====== DATA SHOWN

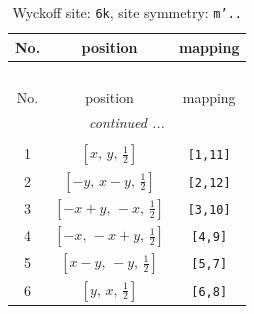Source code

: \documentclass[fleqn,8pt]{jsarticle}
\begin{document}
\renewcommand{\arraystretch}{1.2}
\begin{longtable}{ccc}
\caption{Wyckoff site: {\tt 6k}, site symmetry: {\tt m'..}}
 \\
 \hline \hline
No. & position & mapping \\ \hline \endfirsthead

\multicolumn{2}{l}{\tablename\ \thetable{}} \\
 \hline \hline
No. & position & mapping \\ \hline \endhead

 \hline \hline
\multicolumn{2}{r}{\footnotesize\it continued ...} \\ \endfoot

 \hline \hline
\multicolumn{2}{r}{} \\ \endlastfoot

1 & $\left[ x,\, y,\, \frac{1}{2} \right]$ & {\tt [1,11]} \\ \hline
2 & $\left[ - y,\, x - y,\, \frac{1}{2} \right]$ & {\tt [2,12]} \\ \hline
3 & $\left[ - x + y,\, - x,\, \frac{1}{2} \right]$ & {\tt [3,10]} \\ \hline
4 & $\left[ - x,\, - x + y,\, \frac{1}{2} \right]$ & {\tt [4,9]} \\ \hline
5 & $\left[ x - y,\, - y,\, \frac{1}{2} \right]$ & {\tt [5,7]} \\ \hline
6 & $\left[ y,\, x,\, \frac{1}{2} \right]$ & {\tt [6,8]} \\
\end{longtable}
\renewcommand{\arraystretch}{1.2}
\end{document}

============
====== DATA SHOWN

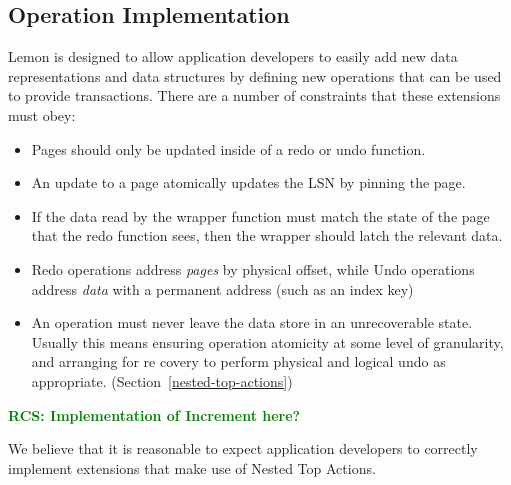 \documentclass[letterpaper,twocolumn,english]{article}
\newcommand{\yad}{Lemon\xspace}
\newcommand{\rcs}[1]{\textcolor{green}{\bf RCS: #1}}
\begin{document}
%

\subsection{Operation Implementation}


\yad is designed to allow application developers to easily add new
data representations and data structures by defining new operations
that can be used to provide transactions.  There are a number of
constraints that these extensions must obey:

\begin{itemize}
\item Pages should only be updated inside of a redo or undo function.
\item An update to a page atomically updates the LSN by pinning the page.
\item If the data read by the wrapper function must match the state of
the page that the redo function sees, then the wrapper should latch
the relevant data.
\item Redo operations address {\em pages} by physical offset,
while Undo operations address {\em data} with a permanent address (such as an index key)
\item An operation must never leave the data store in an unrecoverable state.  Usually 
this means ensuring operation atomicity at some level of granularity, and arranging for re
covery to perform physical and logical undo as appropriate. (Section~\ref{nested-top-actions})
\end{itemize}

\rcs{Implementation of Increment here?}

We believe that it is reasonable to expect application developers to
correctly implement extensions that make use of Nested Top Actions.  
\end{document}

============

Take from the material above the lines running from the one with "that can be" through the one with "this means ensuring", and repeat them exactly, with nothing else.

■ **WRITTEN ANSWER**:
that can be used to provide transactions.  There are a number of
constraints that these extensions must obey:

\begin{itemize}
\item Pages should only be updated inside of a redo or undo function.
\item An update to a page atomically updates the LSN by pinning the page.
\item If the data read by the wrapper function must match the state of
the page that the redo function sees, then the wrapper should latch
the relevant data.
\item Redo operations address {\em pages} by physical offset,
while Undo operations address {\em data} with a permanent address (such as an index key)
\item An operation must never leave the data store in an unrecoverable state.  Usually 
this means ensuring operation atomicity at some level of granularity, and arranging for re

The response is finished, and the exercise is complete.